Stored entries
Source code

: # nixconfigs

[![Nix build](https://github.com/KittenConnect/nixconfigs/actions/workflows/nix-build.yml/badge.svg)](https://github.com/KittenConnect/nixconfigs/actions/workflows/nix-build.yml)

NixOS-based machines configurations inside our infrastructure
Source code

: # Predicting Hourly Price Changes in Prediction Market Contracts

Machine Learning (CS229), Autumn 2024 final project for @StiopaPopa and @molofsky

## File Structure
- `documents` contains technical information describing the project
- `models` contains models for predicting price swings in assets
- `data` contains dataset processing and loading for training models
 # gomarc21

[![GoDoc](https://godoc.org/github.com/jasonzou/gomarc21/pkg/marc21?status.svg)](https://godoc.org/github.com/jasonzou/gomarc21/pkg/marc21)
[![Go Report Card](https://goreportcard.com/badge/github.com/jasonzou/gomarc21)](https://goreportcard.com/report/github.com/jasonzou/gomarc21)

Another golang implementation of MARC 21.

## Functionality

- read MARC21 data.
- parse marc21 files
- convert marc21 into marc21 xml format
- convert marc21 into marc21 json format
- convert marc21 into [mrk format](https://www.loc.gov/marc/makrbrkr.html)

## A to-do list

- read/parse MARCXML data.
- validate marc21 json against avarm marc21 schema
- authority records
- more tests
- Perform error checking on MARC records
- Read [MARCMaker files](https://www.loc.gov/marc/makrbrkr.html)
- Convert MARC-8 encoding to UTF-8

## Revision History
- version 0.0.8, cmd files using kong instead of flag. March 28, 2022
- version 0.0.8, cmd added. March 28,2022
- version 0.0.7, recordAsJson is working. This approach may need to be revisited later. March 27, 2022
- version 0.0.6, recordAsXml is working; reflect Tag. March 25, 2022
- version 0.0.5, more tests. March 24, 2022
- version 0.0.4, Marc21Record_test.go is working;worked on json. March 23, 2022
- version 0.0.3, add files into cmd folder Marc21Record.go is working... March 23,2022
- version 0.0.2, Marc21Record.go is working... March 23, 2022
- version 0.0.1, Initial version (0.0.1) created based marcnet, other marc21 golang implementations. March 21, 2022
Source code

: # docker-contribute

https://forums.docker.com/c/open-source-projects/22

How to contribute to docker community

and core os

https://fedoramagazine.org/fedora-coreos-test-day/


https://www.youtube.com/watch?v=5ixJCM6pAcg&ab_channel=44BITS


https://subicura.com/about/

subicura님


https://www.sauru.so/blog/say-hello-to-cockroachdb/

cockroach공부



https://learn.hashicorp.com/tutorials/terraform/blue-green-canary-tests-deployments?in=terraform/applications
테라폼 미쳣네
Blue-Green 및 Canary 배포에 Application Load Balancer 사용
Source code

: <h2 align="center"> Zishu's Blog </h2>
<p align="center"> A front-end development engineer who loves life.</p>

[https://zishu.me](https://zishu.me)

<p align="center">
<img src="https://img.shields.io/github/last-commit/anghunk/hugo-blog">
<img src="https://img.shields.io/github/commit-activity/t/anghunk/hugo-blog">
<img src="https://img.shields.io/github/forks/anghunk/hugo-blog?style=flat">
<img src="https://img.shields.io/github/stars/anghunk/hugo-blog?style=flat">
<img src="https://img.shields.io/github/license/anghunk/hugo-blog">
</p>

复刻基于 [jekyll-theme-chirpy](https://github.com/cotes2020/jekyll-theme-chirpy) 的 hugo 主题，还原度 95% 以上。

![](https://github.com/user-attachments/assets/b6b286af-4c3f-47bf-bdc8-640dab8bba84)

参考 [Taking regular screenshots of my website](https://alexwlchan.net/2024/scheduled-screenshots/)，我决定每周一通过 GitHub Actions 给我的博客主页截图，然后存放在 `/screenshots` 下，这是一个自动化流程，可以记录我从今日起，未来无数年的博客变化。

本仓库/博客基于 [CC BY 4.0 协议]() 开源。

▶ [What to work on] Gather each line in the entries above where the string "html" is found.

▶ [Solution to this problem]
- convert marc21 into [mrk format](https://www.loc.gov/marc/makrbrkr.html)
- Read [MARCMaker files](https://www.loc.gov/marc/makrbrkr.html)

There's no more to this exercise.